◆ AIM OF THE EXERCISE
Copy out all of the records, exactly as they appear.

===== DATA EXTRACTS

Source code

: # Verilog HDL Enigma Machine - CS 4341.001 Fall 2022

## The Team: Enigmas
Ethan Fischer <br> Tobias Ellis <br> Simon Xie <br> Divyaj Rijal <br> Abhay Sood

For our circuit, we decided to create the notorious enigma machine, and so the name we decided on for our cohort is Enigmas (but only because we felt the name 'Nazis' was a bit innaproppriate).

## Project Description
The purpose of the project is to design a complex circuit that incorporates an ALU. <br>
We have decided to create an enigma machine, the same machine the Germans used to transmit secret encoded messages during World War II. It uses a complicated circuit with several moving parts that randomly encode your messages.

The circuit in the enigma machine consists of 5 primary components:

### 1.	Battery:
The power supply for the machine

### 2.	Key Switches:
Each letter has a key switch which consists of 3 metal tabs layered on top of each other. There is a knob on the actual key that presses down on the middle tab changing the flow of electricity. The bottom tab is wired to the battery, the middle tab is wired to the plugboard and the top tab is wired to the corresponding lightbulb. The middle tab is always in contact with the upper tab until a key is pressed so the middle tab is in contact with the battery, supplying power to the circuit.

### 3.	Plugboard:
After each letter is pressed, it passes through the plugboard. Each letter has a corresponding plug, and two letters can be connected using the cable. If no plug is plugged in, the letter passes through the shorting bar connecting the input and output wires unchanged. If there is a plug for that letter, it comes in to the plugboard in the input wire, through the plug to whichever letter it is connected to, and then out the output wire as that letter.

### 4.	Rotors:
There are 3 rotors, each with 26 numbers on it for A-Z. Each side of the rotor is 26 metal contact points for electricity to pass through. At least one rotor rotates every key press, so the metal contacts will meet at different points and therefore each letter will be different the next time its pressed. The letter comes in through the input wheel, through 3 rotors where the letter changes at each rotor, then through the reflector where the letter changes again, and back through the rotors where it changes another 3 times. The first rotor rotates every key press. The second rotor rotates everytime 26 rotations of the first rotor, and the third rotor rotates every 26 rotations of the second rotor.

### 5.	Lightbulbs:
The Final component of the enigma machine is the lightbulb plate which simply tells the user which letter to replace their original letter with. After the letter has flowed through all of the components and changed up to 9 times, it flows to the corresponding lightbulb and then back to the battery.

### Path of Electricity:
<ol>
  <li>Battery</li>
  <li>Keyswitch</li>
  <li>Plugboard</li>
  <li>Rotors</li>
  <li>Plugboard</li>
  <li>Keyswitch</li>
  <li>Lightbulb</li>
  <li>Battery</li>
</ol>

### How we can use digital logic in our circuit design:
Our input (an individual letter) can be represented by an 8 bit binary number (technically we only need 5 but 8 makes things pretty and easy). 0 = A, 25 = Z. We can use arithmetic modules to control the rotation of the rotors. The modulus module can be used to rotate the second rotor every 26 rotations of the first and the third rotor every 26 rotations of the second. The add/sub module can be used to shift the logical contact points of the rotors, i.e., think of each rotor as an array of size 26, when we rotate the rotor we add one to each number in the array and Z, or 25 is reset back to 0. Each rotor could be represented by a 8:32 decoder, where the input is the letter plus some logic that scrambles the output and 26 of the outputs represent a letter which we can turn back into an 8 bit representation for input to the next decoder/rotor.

==========

◆ ANSWER TO THIS TASK
Source code

: # Verilog HDL Enigma Machine - CS 4341.001 Fall 2022

## The Team: Enigmas
Ethan Fischer <br> Tobias Ellis <br> Simon Xie <br> Divyaj Rijal <br> Abhay Sood

For our circuit, we decided to create the notorious enigma machine, and so the name we decided on for our cohort is Enigmas (but only because we felt the name 'Nazis' was a bit innaproppriate).

## Project Description
The purpose of the project is to design a complex circuit that incorporates an ALU. <br>
We have decided to create an enigma machine, the same machine the Germans used to transmit secret encoded messages during World War II. It uses a complicated circuit with several moving parts that randomly encode your messages.

The circuit in the enigma machine consists of 5 primary components:

### 1.	Battery:
The power supply for the machine

### 2.	Key Switches:
Each letter has a key switch which consists of 3 metal tabs layered on top of each other. There is a knob on the actual key that presses down on the middle tab changing the flow of electricity. The bottom tab is wired to the battery, the middle tab is wired to the plugboard and the top tab is wired to the corresponding lightbulb. The middle tab is always in contact with the upper tab until a key is pressed so the middle tab is in contact with the battery, supplying power to the circuit.

### 3.	Plugboard:
After each letter is pressed, it passes through the plugboard. Each letter has a corresponding plug, and two letters can be connected using the cable. If no plug is plugged in, the letter passes through the shorting bar connecting the input and output wires unchanged. If there is a plug for that letter, it comes in to the plugboard in the input wire, through the plug to whichever letter it is connected to, and then out the output wire as that letter.

### 4.	Rotors:
There are 3 rotors, each with 26 numbers on it for A-Z. Each side of the rotor is 26 metal contact points for electricity to pass through. At least one rotor rotates every key press, so the metal contacts will meet at different points and therefore each letter will be different the next time its pressed. The letter comes in through the input wheel, through 3 rotors where the letter changes at each rotor, then through the reflector where the letter changes again, and back through the rotors where it changes another 3 times. The first rotor rotates every key press. The second rotor rotates everytime 26 rotations of the first rotor, and the third rotor rotates every 26 rotations of the second rotor.

### 5.	Lightbulbs:
The Final component of the enigma machine is the lightbulb plate which simply tells the user which letter to replace their original letter with. After the letter has flowed through all of the components and changed up to 9 times, it flows to the corresponding lightbulb and then back to the battery.

### Path of Electricity:
<ol>
  <li>Battery</li>
  <li>Keyswitch</li>
  <li>Plugboard</li>
  <li>Rotors</li>
  <li>Plugboard</li>
  <li>Keyswitch</li>
  <li>Lightbulb</li>
  <li>Battery</li>
</ol>

### How we can use digital logic in our circuit design:
Our input (an individual letter) can be represented by an 8 bit binary number (technically we only need 5 but 8 makes things pretty and easy). 0 = A, 25 = Z. We can use arithmetic modules to control the rotation of the rotors. The modulus module can be used to rotate the second rotor every 26 rotations of the first and the third rotor every 26 rotations of the second. The add/sub module can be used to shift the logical contact points of the rotors, i.e., think of each rotor as an array of size 26, when we rotate the rotor we add one to each number in the array and Z, or 25 is reset back to 0. Each rotor could be represented by a 8:32 decoder, where the input is the letter plus some logic that scrambles the output and 26 of the outputs represent a letter which we can turn back into an 8 bit representation for input to the next decoder/rotor.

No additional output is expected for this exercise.